What you are asked to do:
Pictures do not belong in the copy; retype the records below exactly.

Exercise material:

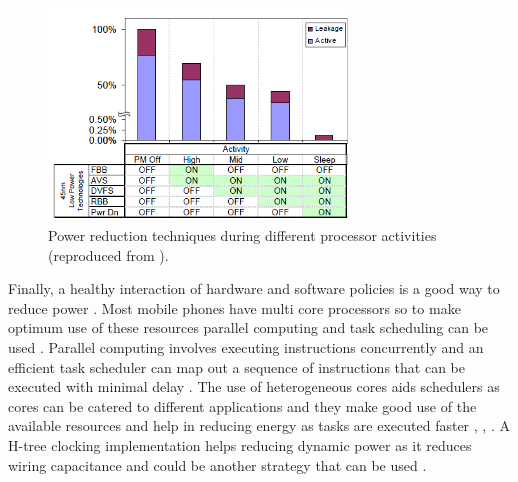 \documentclass[journal]{IEEEtran}
\begin{document}
	\begin{figure}[h]
	   \centering
	   \includegraphics[width = 8cm]{ABBTech}
	   \caption{Power reduction techniques during different processor activities (reproduced from \cite{ABB}).}
	   \label{Figure:ABBTech}
	\end{figure}	
	\FloatBarrier

Finally, a healthy interaction of hardware and software policies is a good way to reduce power \cite{HD/SF}. Most mobile phones have multi core processors so to make optimum use of these resources parallel computing and task scheduling can be used \cite{HD/SF}. Parallel computing involves executing instructions concurrently and an efficient task scheduler can map out a sequence of instructions that can be executed with minimal delay \cite{HD/SF}. The use of heterogeneous cores aids schedulers as cores can be catered to different applications and they make good use of the available resources and help in reducing energy as tasks are executed faster \cite{HD/SF}, \cite{MultiCores}, \cite{Heterogeneous}. A H-tree clocking implementation helps reducing dynamic power as it reduces wiring capacitance and could be another strategy that can be used \cite{Heterogeneous}.
\end{document}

Result of this exercise:
 \documentclass[journal]{IEEEtran}
\begin{document}
	\begin{figure}[h]
	   \centering
	   \includegraphics[width = 8cm]{ABBTech}
	   \caption{Power reduction techniques during different processor activities (reproduced from \cite{ABB}).}
	   \label{Figure:ABBTech}
	\end{figure}	
	\FloatBarrier

Finally, a healthy interaction of hardware and software policies is a good way to reduce power \cite{HD/SF}. Most mobile phones have multi core processors so to make optimum use of these resources parallel computing and task scheduling can be used \cite{HD/SF}. Parallel computing involves executing instructions concurrently and an efficient task scheduler can map out a sequence of instructions that can be executed with minimal delay \cite{HD/SF}. The use of heterogeneous cores aids schedulers as cores can be catered to different applications and they make good use of the available resources and help in reducing energy as tasks are executed faster \cite{HD/SF}, \cite{MultiCores}, \cite{Heterogeneous}. A H-tree clocking implementation helps reducing dynamic power as it reduces wiring capacitance and could be another strategy that can be used \cite{Heterogeneous}.
\end{document}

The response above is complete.